I think reasons people cheat or outcome is different. Men cheat for the thrill and want to keep status quo at home. When women cheat - they are usually done. Exit affair. Just a generalization
_Posted via Mobile Device_


----------



## Deejo (May 20, 2008)

Not 20 minutes ago I wrapped up a conversation with the gentleman that came to my home to service the furnace. 
He mentioned that the furnace looked like it hadn't been cleaned in a very long time. I cited that was very likely given the previous occupant never had it cleaned.

That segued into the previous occupant being my ex-wife ... and then it turned into a 40 minute conversation about divorce ... and women.
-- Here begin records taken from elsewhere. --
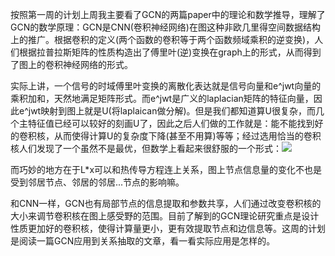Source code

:    按照第一周的计划上周我主要看了GCN的两篇paper中的理论和数学推导，理解了GCN的数学原理：GCN是CNN(卷积神经网络)在图这种非欧几里得空间数据结构上的推广。根据卷积的定义(两个函数的卷积等于两个函数频域乘积的逆变换)，人们根据拉普拉斯矩阵的性质构造出了傅里叶(逆)变换在graph上的形式，从而得到了图上的卷积神经网络的形式。
   
   实际上讲，一个信号的时域傅里叶变换的离散化表达就是信号向量和e^jwt向量的乘积加和，天然地满足矩阵形式。而e^jwt是广义的laplacian矩阵的特征向量，因此e^jwt映射到图上就是U(将laplaican做分解)。但是我们都知道算U很复杂，而几个主特征值已经可以较好的刻画U了，因此之后人们做的工作就是：能不能找到好的卷积核，从而使得计算U的复杂度下降(甚至不用算)等等；经过选用恰当的卷积核人们发现了一个虽然不是最优，但数学上看起来很舒服的一个形式：![](https://latex.codecogs.com/gif.latex?y&space;=&space;\sum_{j=0}^{K}\alpha_{j}L^jx)
   
   而巧妙的地方在于L\*x可以和热传导方程连上关系，图上节点信息量的变化不也是受到邻居节点、邻居的邻居...节点的影响嘛。
   
   和CNN一样，GCN也有局部节点的信息提取和参数共享，人们通过改变卷积核的大小来调节卷积核在图上感受野的范围。目前了解到的GCN理论研究重点是设计性质更加好的卷积核，使得计算量更小，更有效提取节点和边信息等。这周的计划是阅读一篇GCN应用到关系抽取的文章，看一看实际应用是怎样的。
Must admit that I literally laughed out loud at his analogy. I indicated that my ex and I had in the scheme of things, an amicable divorce and maintain a pretty good relationship. He said that was what his wife claimed she wanted as well. They were scheduled for mediation, and then she went to attorney, that's when his analogy kicked in:
"The moment they talk to a lawyer it's like they become zombies, and they want to eat your heart. Only option you have to deal with them is to put them down." He said it in a good humored way, and we both laughed. 
He had celiac disease. His son was showing signs, and informed his wife he planned on taking the child to a specialist. She filed an injunction to have his guardianship removed. Cost him 30K to simply take his son to a specialist, who in turn confirmed that the child has the disease. Which means a special diet ... which the ex-wife doesn't want to conform to or deal with, consequently the child continues to be sick.
"She'd rather fight me, then do what's right for her child." he said shaking his head.
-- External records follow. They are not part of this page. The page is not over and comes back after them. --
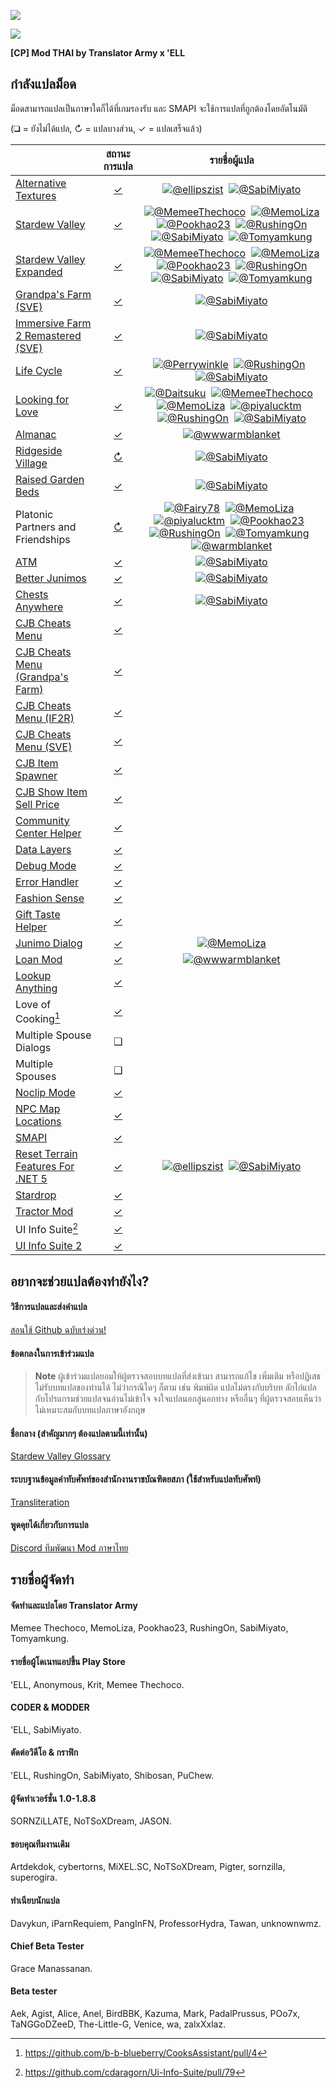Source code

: ![](https://cdn.discordapp.com/emojis/586947531586535425.gif?v=1)

![](https://cdn.akamai.steamstatic.com/steamcommunity/public/images/clans/11170746/3ef23c9138df24e797373b11d432bd6799fba0e7.png)

**[CP] Mod THAI by Translator Army x 'ELL**

## กำลังแปลม็อด
ม็อดสามารถแปลเป็นภาษาใดก็ได้ที่เกมรองรับ และ SMAPI จะใช้การแปลที่ถูกต้องโดยอัตโนมัติ

(❑ = ยังไม่ได้แปล, ↻ = แปลบางส่วน, ✓ = แปลเสร็จแล้ว)

&nbsp;                              | สถานะการแปล                                                    | รายชื่อผู้แปล
----------------------------------- | :------------------------------------------------------------: | :-----------------------------------------------------------------------:
[Alternative Textures]              | [✓](AlternativeTextures/i18n/th.json)                          | [![@ellipszist](https://avatars.githubusercontent.com/u/43781364?s=36)](https://github.com/ellipszist)  [![@SabiMiyato](https://avatars.githubusercontent.com/u/62402134?s=36)](https://github.com/SabiMiyato)
[Stardew Valley]                    | [✓](StardewValley/)                                            | [![@MemeeThechoco](https://avatars.githubusercontent.com/u/61545047?s=36)](https://github.com/MemeeThechoco)  [![@MemoLiza](https://avatars.githubusercontent.com/u/61897755?s=36)](https://github.com/MemoLiza)  [![@Pookhao23](https://avatars.githubusercontent.com/u/61622581?s=36)](https://github.com/Poopoo2002)  [![@RushingOn](https://avatars.githubusercontent.com/u/61596911?s=36)](https://github.com/RushingOn)  [![@SabiMiyato](https://avatars.githubusercontent.com/u/62402134?s=36)](https://github.com/SabiMiyato)  [![@Tomyamkung](https://avatars.githubusercontent.com/u/61552106?s=36)](https://github.com/Hipster1707)
[Stardew Valley Expanded]           | [✓](StardewValleyExpanded/Stardew%20Valley%20Expanded/)        | [![@MemeeThechoco](https://avatars.githubusercontent.com/u/61545047?s=36)](https://github.com/MemeeThechoco)  [![@MemoLiza](https://avatars.githubusercontent.com/u/61897755?s=36)](https://github.com/MemoLiza)  [![@Pookhao23](https://avatars.githubusercontent.com/u/61622581?s=36)](https://github.com/Poopoo2002)  [![@RushingOn](https://avatars.githubusercontent.com/u/61596911?s=36)](https://github.com/RushingOn)  [![@SabiMiyato](https://avatars.githubusercontent.com/u/62402134?s=36)](https://github.com/SabiMiyato)  [![@Tomyamkung](https://avatars.githubusercontent.com/u/61552106?s=36)](https://github.com/Hipster1707)
[Grandpa's Farm (SVE)]              | [✓](StardewValleyExpanded/Grandpa's%20Farm/)                   | [![@SabiMiyato](https://avatars.githubusercontent.com/u/62402134?s=36)](https://github.com/SabiMiyato)
[Immersive Farm 2 Remastered (SVE)] | [✓](StardewValleyExpanded/Immersive%20Farm%202%20Remastered/)  | [![@SabiMiyato](https://avatars.githubusercontent.com/u/62402134?s=36)](https://github.com/SabiMiyato)
[Life Cycle]                        | [✓](Life%20Cycle/)                                             | [![@Perrywinkle](https://avatars.githubusercontent.com/u/94427504?s=36)](https://github.com/xPerrywinkle)  [![@RushingOn](https://avatars.githubusercontent.com/u/61596911?s=36)](https://github.com/RushingOn)  [![@SabiMiyato](https://avatars.githubusercontent.com/u/62402134?s=36)](https://github.com/SabiMiyato)
[Looking for Love]                  | [✓]([CP]%20Looking%20for%20Love/)                              | [![@Daitsuku](https://avatars.githubusercontent.com/u/65522118?s=36)](https://github.com/Daitsuku)  [![@MemeeThechoco](https://avatars.githubusercontent.com/u/61545047?s=36)](https://github.com/MemeeThechoco)  [![@MemoLiza](https://avatars.githubusercontent.com/u/61897755?s=36)](https://github.com/MemoLiza)  [![@piyalucktm](https://avatars.githubusercontent.com/u/62783503?s=36)](https://github.com/piyalucktm)  [![@RushingOn](https://avatars.githubusercontent.com/u/61596911?s=36)](https://github.com/RushingOn)  [![@SabiMiyato](https://avatars.githubusercontent.com/u/62402134?s=36)](https://github.com/SabiMiyato)
[Almanac]                           | [✓](Almanac/i18n/th.json)                                      | [![@wwwarmblanket](https://avatars.githubusercontent.com/u/89137206?s=36)](https://github.com/wwwarmblanket)
[Ridgeside Village]                 | [↻](Ridgeside%20Village/)                                      | [![@SabiMiyato](https://avatars.githubusercontent.com/u/62402134?s=36)](https://github.com/SabiMiyato)
[Raised Garden Beds]                | [✓]([CP]%20RaisedGardenBeds%20-%20THAI/)                       | [![@SabiMiyato](https://avatars.githubusercontent.com/u/62402134?s=36)](https://github.com/SabiMiyato)
Platonic Partners and Friendships   | [↻]([CP]%20Platonic%20Partners%20and%20Friendships/)           | [![@Fairy78](https://via.placeholder.com/36x36.png?text=Fairy78)](https://github.com/Fairy78)  [![@MemoLiza](https://avatars.githubusercontent.com/u/61897755?s=36)](https://github.com/MemoLiza)  [![@piyalucktm](https://avatars.githubusercontent.com/u/62783503?s=36)](https://github.com/piyalucktm)  [![@Pookhao23](https://avatars.githubusercontent.com/u/61622581?s=36)](https://github.com/Poopoo2002)  [![@RushingOn](https://avatars.githubusercontent.com/u/61596911?s=36)](https://github.com/RushingOn)  [![@Tomyamkung](https://avatars.githubusercontent.com/u/61552106?s=36)](https://github.com/Hipster1707)  [![@warmblanket](https://avatars.githubusercontent.com/u/89137206?s=36)](https://github.com/wwwarmblanket)
[ATM]                               | [✓](ATM/i18n/th.json)                                          | [![@SabiMiyato](https://avatars.githubusercontent.com/u/62402134?s=36)](https://github.com/SabiMiyato)
[Better Junimos]                    | [✓](BetterJunimos/i18n/th.json)                                | [![@SabiMiyato](https://avatars.githubusercontent.com/u/62402134?s=36)](https://github.com/SabiMiyato)
[Chests Anywhere]                   | [✓](ChestsAnywhere/i18n/th.json)                               | [![@SabiMiyato](https://avatars.githubusercontent.com/u/62402134?s=36)](https://github.com/SabiMiyato)
[CJB Cheats Menu]                   | [✓](CJBCheatsMenu/i18n/th.json)                                |
[CJB Cheats Menu (Grandpa's Farm)]  | [✓](CJBCheatsMenu_GrandpasFarm/i18n/th.json)                   |
[CJB Cheats Menu (IF2R)]            | [✓](CJBCheatsMenu_IF2R/i18n/th.json)                           |
[CJB Cheats Menu (SVE)]             | [✓](CJBCheatsMenu_SVE/i18n/th.json)                            |
[CJB Item Spawner]                  | [✓](CJBItemSpawner/i18n/th.json)                               |
[CJB Show Item Sell Price]          | [✓](CJBShowItemSellPrice/i18n/th.json)                         |
[Community Center Helper]           | [✓](CommunityCenterHelper/i18n/th.json)                        |
[Data Layers]                       | [✓](DataLayers/i18n/th.json)                                   |
[Debug Mode]                        | [✓](DebugMode/i18n/th.json)                                    |
[Error Handler]                     | [✓](ErrorHandler/i18n/th.json)                                 |
[Fashion Sense]                     | [✓](FashionSense/i18n/th.json)                                 |
[Gift Taste Helper]                 | [✓](GiftTasteHelper/i18n/th.json)                              |
[Junimo Dialog]                     | [✓](JunimoDialog/i18n/th.json)                                 | [![@MemoLiza](https://avatars.githubusercontent.com/u/61897755?s=36)](https://github.com/MemoLiza)
[Loan Mod]                          | [✓](LoanMod/i18n/th.json)                                      | [![@wwwarmblanket](https://avatars.githubusercontent.com/u/89137206?s=36)](https://github.com/wwwarmblanket)
[Lookup Anything]                   | [✓](LookupAnything/i18n/th.json)                               |
Love of Cooking[^1]                 | [✓](LoveOfCooking/i18n/th.json)                                |
Multiple Spouse Dialogs             | ❑                                                              |
Multiple Spouses                    | ❑                                                              |
[Noclip Mode]                       | [✓](NoclipMode/i18n/th.json)                                   |
[NPC Map Locations]                 | [✓](NPCMapLocations/i18n/th.json)                              |
[SMAPI]                             | [✓](smapi-internal/i18n/th.json)                               |
[Reset Terrain Features For .NET 5] | [✓](ResetTerrainFeatures_NET5/i18n/th.json)                    | [![@ellipszist](https://avatars.githubusercontent.com/u/43781364?s=36)](https://github.com/ellipszist)  [![@SabiMiyato](https://avatars.githubusercontent.com/u/62402134?s=36)](https://github.com/SabiMiyato)
[Stardrop]                          | [✓](Stardrop/i18n/th.json)                                     |
[Tractor Mod]                       | [✓](TractorMod/i18n/th.json)                                   |
UI Info Suite[^2]                   | [✓](UI%20Info%20Suite/i18n/th.json)                            |
[UI Info Suite 2]                   | [✓](UIInfoSuite2/i18n/th.json)                                 |

[Alternative Textures]: https://www.nexusmods.com/stardewvalley/mods/9246
[Stardew Valley]: https://www.nexusmods.com/stardewvalley/mods/7052
[Stardew Valley Expanded]: https://www.nexusmods.com/stardewvalley/mods/7255
[Grandpa's Farm (SVE)]: https://www.nexusmods.com/stardewvalley/mods/7255
[Immersive Farm 2 Remastered (SVE)]: https://www.nexusmods.com/stardewvalley/mods/7255
[Life Cycle]: https://www.nexusmods.com/stardewvalley/mods/9584
[Looking for Love]: https://www.nexusmods.com/stardewvalley/mods/10206
[Almanac]: https://www.nexusmods.com/stardewvalley/mods/11022
[Ridgeside Village]: https://www.nexusmods.com/stardewvalley/mods/7286
[Raised Garden Beds]: https://www.nexusmods.com/stardewvalley/mods/7052
[ATM]: https://www.nexusmods.com/stardewvalley/mods/3135
[Better Junimos]: https://www.nexusmods.com/stardewvalley/mods/2221
[Chests Anywhere]: https://www.nexusmods.com/stardewvalley/mods/518
[CJB Cheats Menu]: https://www.nexusmods.com/stardewvalley/mods/4
[CJB Cheats Menu (Grandpa's Farm)]: https://www.nexusmods.com/stardewvalley/mods/7255
[CJB Cheats Menu (IF2R)]: https://www.nexusmods.com/stardewvalley/mods/7255
[CJB Cheats Menu (SVE)]: https://www.nexusmods.com/stardewvalley/mods/7255
[CJB Item Spawner]: https://www.nexusmods.com/stardewvalley/mods/93
[CJB Show Item Sell Price]: https://www.nexusmods.com/stardewvalley/mods/5
[Community Center Helper]: https://www.nexusmods.com/stardewvalley/mods/6893
[Data Layers]: https://www.nexusmods.com/stardewvalley/mods/1691
[Debug Mode]: https://www.nexusmods.com/stardewvalley/mods/679
[Error Handler]: https://smapi.io/
[Fashion Sense]: https://www.nexusmods.com/stardewvalley/mods/9969
[Gift Taste Helper]: https://www.nexusmods.com/stardewvalley/mods/229
[Junimo Dialog]: https://www.nexusmods.com/stardewvalley/mods/8937
[Loan Mod]: https://www.nexusmods.com/stardewvalley/mods/3882
[Lookup Anything]: https://www.nexusmods.com/stardewvalley/mods/541
[Noclip Mode]: https://www.nexusmods.com/stardewvalley/mods/3900
[NPC Map Locations]: https://www.nexusmods.com/stardewvalley/mods/239
[SMAPI]: https://smapi.io/
[Reset Terrain Features For .NET 5]: https://www.nexusmods.com/stardewvalley/mods/9350
[Stardrop]: https://www.nexusmods.com/stardewvalley/mods/10455
[Tractor Mod]: https://www.nexusmods.com/stardewvalley/mods/1401
[UI Info Suite 2]: https://github.com/Annosz/UIInfoSuite2/releases
[^1]: https://github.com/b-b-blueberry/CooksAssistant/pull/4
[^2]: https://github.com/cdaragorn/Ui-Info-Suite/pull/79

## อยากจะช่วยแปลต้องทำยังไง?

#### วิธีการแปลและส่งคำแปล
[สอนใช้ Github ฉบับเร่งด่วน!](https://www.youtube.com/watch?v=e39kzyoK-RQ)

#### ข้อตกลงในการเข้าร่วมแปล
>**Note** ผู้เข้าร่วมแปลยอมให้ผู้ตรวจสอบบทแปลที่ส่งเข้ามา สามารถแก้ไข เพิ่มเติม หรือปฏิเสธไม่รับบทแปลของท่านได้ ไม่ว่ากรณีใดๆ ก็ตาม เช่น พิมพ์ผิด แปลไม่ตรงกับบริบท ลักไก่แปลกับโปรแกรมช่วยแปลจนอ่านไม่เข้าใจ จงใจแปลนอกลู่นอกทาง หรืออื่นๆ ที่ผู้ตรวจสอบเห็นว่าไม่เหมาะสมกับบทแปลภาษาอังกฤษ

#### ชื่อกลาง (สำคัญมากๆ ต้องแปลตามนี้เท่านั้น)
[Stardew Valley Glossary](https://docs.google.com/spreadsheets/d/1DBdyvEI9XNAWEPpptKmIHfUj0gGdAFzyjHH9oR7U0Zc/edit?usp=sharing)

#### ระบบฐานข้อมูลคำทับศัพท์ของสำนักงานราชบัณฑิตยสภา (ใช้สำหรับแปลทับศัพท์)
[Transliteration](https://transliteration.orst.go.th)

#### พูดคุยได้เกี่ยวกับการแปล
[Discord ทีมพัฒนา Mod ภาษาไทย](https://discord.gg/7GaBeqm)

## รายชื่อผู้จัดทำ

#### จัดทำและแปลโดย Translator Army
Memee Thechoco, MemoLiza, Pookhao23, RushingOn, SabiMiyato, Tomyamkung.

#### รายชื่อผู้โดเนทแอปขึ้น Play Store
'ELL, Anonymous, Krit, Memee Thechoco.

#### CODER & MODDER
'ELL, SabiMiyato.

#### ตัดต่อวิดีโอ & กราฟิก
'ELL, RushingOn, SabiMiyato, Shibosan, PuChew.

#### ผู้จัดทำเวอร์ชั่น 1.0-1.8.8
SORNZiLLATE, NoTSoXDream, JASON.

#### ขอบคุณทีมงานเดิม
Artdekdok, cybertorns, MiXEL.SC, NoTSoXDream, Pigter, sornzilla, superogira.

#### ทําเนียบนักแปล
Davykun, iParnRequiem, PangInFN, ProfessorHydra, Tawan, unknownwmz.

#### Chief Beta Tester
Grace Manassanan.

#### Beta tester
Aek, Agist, Alice, Anel, BirdBBK, Kazuma, Mark, PadalPrussus, POo7x, TaNGGoDZeeD, The-Little-G, Venice, wa, zalxXxlaz.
Onto being in line with the thread, indicated that in the two years following their having children she became more detached and more depressed. He put her through dental school ... then she had an affair.

My ex had an affair.

I know of no fewer than 11 other cases where wife cheated on husband (I'm talking personally, not TAM related)

I know of 5 where husband cheated on wife.

He cited 14 friends and acquaintances where the female was the adulterer. Two where the man killed himself after the discovery. 

Here is what I know about the differences between men and women and their capacity, for deceit and cruelty;

There isn't any.


----------



## Forest (Mar 29, 2014)

This pretty young thing seems to have gotten herself into a bunch of trouble with her cheating ways.

Is it me, or does the chump she cheated with look like a dumbshlt?

https://gma.yahoo.com/missing-marin...-neighbor-160629385--abc-news-topstories.html


----------



## warlock07 (Oct 28, 2011)

Ripper said:


> I agree TAM isn't a large enough sample size to confirm or deny. In reality at least in my circle, I am seeing a lot more women committing infidelity than the reverse.


it is a biased sample... not valid


----------



## PreRaphaelite (Dec 15, 2012)

Deejo said:


> My ex had an affair.
> 
> I know of no fewer than 11 other cases where wife cheated on husband (I'm talking personally, not TAM related)
> 
> ...


----------



## See_Listen_Love (Jun 28, 2012)

poida said:


> My opinion on the matter is that (here we go...) the last stage of the feminist movement and societies views on men in general have created a modern "MAN" that has been moulded to meet the needs of women.
> The only problem is women aren't actually attracted to that Beta male who strive to meet every need of their woman.
> Ergo, divorce rates increase.
> In MY opinion, these same Beta males don't have the guts or the mindset to cheat on women because they are so focussed on seeking approval from said women.


It's called 'Domestication'....

But then still dreaming about Brad Pitt....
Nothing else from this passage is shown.